* **YOUR ASSIGNMENT**: Repeat only the stretch of lines below that runs from the line with "where $w$ and" through the line with "more complex functions can be approximated.", unaltered.

* **DATA IN THIS EXERCISE**:
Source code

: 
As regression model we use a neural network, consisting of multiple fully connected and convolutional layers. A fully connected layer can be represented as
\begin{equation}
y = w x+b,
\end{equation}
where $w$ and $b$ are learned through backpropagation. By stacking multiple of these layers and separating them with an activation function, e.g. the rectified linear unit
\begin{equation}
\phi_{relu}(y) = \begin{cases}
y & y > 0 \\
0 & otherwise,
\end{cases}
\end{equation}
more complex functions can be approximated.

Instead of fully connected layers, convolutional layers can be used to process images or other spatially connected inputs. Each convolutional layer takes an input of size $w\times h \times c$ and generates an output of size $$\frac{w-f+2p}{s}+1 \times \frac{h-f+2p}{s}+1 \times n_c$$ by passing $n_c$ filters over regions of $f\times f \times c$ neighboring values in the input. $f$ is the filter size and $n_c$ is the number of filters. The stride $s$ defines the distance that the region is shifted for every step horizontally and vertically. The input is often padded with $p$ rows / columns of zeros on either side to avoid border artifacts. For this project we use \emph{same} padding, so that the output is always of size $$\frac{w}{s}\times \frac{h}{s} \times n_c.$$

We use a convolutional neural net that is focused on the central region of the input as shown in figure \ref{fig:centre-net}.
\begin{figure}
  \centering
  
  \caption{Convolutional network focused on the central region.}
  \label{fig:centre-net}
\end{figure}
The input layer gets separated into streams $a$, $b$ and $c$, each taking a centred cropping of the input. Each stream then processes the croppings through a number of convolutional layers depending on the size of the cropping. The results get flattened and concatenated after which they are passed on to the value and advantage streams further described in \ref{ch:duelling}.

==

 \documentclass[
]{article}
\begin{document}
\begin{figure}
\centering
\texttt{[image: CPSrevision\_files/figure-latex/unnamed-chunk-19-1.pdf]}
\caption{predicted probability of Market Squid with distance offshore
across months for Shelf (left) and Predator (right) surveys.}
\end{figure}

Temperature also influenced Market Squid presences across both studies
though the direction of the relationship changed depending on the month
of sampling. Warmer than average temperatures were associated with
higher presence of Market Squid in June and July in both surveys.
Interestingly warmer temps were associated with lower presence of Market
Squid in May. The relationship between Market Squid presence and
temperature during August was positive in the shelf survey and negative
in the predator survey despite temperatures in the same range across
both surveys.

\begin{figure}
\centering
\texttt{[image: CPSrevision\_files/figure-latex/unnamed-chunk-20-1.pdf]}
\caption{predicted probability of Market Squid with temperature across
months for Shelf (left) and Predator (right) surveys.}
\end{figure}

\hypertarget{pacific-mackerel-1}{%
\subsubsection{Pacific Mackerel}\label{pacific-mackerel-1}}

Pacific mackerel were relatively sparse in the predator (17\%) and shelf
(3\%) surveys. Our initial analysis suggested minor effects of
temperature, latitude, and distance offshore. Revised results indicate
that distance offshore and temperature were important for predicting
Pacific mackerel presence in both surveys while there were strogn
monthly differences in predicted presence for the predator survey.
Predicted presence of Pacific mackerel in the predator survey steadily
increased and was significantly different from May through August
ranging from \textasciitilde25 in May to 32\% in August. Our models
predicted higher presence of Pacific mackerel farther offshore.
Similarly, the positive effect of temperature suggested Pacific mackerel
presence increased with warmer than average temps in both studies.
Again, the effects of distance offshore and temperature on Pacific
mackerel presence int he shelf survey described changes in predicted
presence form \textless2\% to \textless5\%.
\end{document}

* **EXERCISE RESULT**:
where $w$ and $b$ are learned through backpropagation. By stacking multiple of these layers and separating them with an activation function, e.g. the rectified linear unit
\begin{equation}
\phi_{relu}(y) = \begin{cases}
y & y > 0 \\
0 & otherwise,
\end{cases}
\end{equation}
more complex functions can be approximated.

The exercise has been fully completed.